Hi, I have trained a model for text classification. When I load it using the transformers’ pipeline, it just works well. The problem comes when I give as input a very big list of sentences: I get a CUDA out of memory error. When I take each example one by one in a for loop, I don’t get this error.
Is there an option to pass when instantiating the pipeline() object that enables to make predictions on a very large sequence automatically (for example by setting a batch size and iterating through the batches)? Or do I have to code this myself?
I see, thanks. I think what I need are optimizations like ONNX Runtime, quantization, etc.
The only problem I have is that the HF ONNX converter can’t convert multi-label sequence classification models yet, AFAIK. Is it planned for a future release?
I have a simple but fairly awful approach I’m using. My issue is that I can’t figure out how to predict the size of the model in advance, so I can’t automatically determine the appropriate batch size. Any thoughts?
# taken from somewhere online
def chunk_list(lst, n):
"""Yield successive n-sized chunks from lst."""
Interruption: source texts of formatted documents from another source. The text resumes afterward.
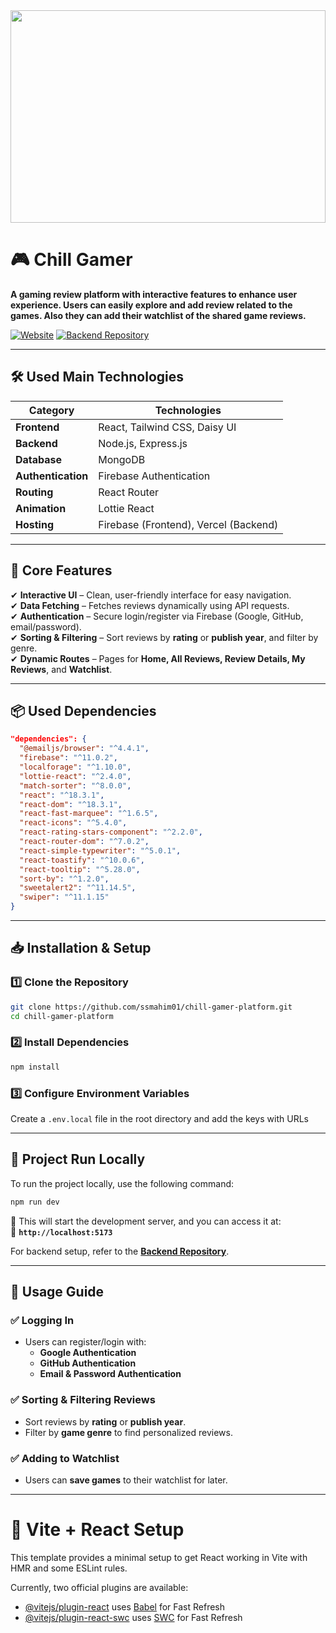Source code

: <div align="center">
  <img width="100%" height="340" src="https://github.com/ssmahim01/chill-gamer-platform/blob/main/public/chill-gamer-web.png"  />
</div>

# 🎮 Chill Gamer

**A gaming review platform with interactive features to enhance user experience. Users can easily explore and add review related to the games. Also they can add their watchlist of the shared game reviews.**

[![Website](https://img.shields.io/badge/Live%20Demo-Popular%20Medical%20Camp-brightgreen)](https://chill-gamer-application.web.app) 
[![Backend Repository](https://img.shields.io/badge/Backend%20Repository-Click%20Here-blue)](https://github.com/ssmahim01/chill-gamer-platform-server)

---

## 🛠️ Used Main Technologies

| Category        | Technologies |
|----------------|-------------|
| **Frontend**   | React, Tailwind CSS, Daisy UI |
| **Backend**    | Node.js, Express.js |
| **Database**   | MongoDB |
| **Authentication** | Firebase Authentication |
| **Routing**    | React Router |
| **Animation**  | Lottie React |
| **Hosting**    | Firebase (Frontend), Vercel (Backend) |

---

## 🚀 Core Features

✔ **Interactive UI** – Clean, user-friendly interface for easy navigation.  
✔ **Data Fetching** – Fetches reviews dynamically using API requests.  
✔ **Authentication** – Secure login/register via Firebase (Google, GitHub, email/password).  
✔ **Sorting & Filtering** – Sort reviews by **rating** or **publish year**, and filter by genre.  
✔ **Dynamic Routes** – Pages for **Home, All Reviews, Review Details, My Reviews**, and **Watchlist**.  

---

## 📦 Used Dependencies
```json
"dependencies": {
  "@emailjs/browser": "^4.4.1",
  "firebase": "^11.0.2",
  "localforage": "^1.10.0",
  "lottie-react": "^2.4.0",
  "match-sorter": "^8.0.0",
  "react": "^18.3.1",
  "react-dom": "^18.3.1",
  "react-fast-marquee": "^1.6.5",
  "react-icons": "^5.4.0",
  "react-rating-stars-component": "^2.2.0",
  "react-router-dom": "^7.0.2",
  "react-simple-typewriter": "^5.0.1",
  "react-toastify": "^10.0.6",
  "react-tooltip": "^5.28.0",
  "sort-by": "^1.2.0",
  "sweetalert2": "^11.14.5",
  "swiper": "^11.1.15"
}
```
---

## 📥 Installation & Setup

### 1️⃣ Clone the Repository
```sh
git clone https://github.com/ssmahim01/chill-gamer-platform.git
cd chill-gamer-platform
```

### 2️⃣ Install Dependencies
```sh
npm install
```

### 3️⃣ Configure Environment Variables
Create a `.env.local` file in the root directory and add the keys with URLs

---

## 🏃 Project Run Locally

To run the project locally, use the following command:

```sh
npm run dev
```

🔹 This will start the development server, and you can access it at:  
📌 **`http://localhost:5173`**  

For backend setup, refer to the **[Backend Repository](https://github.com/ssmahim01/chill-gamer-platform-server)**.

---

## 📌 Usage Guide

### ✅ Logging In
- Users can register/login with:
  - **Google Authentication**
  - **GitHub Authentication**
  - **Email & Password Authentication**

### ✅ Sorting & Filtering Reviews
- Sort reviews by **rating** or **publish year**.
- Filter by **game genre** to find personalized reviews.

### ✅ Adding to Watchlist
- Users can **save games** to their watchlist for later.

---

# 🔧 Vite + React Setup

This template provides a minimal setup to get React working in Vite with HMR and some ESLint rules.

Currently, two official plugins are available:

- [@vitejs/plugin-react](https://github.com/vitejs/vite-plugin-react/blob/main/packages/plugin-react/README.md) uses [Babel](https://babeljs.io/) for Fast Refresh
- [@vitejs/plugin-react-swc](https://github.com/vitejs/vite-plugin-react-swc) uses [SWC](https://swc.rs/) for Fast Refresh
for i in range(0, len(lst), n):
yield lst[i:i + n]
class ZeroShotPipelineMiniBatch():
def __init__(self, zs_pipeline, max_input_size=40):
self.MAX_INPUT_SIZE = max_input_size
self.pipeline = zs_pipeline
def __call__(self, inputs, label_list, *args, **kwargs):
batch_size = int(np.floor(self.MAX_INPUT_SIZE / len(label_list)))
ret = []
for chunk in chunk_list(inputs, batch_size):
r = self.pipeline(chunk, label_list, *args, **kwargs)
if isinstance(r, list):
ret += r
else:
ret += [r]
return ret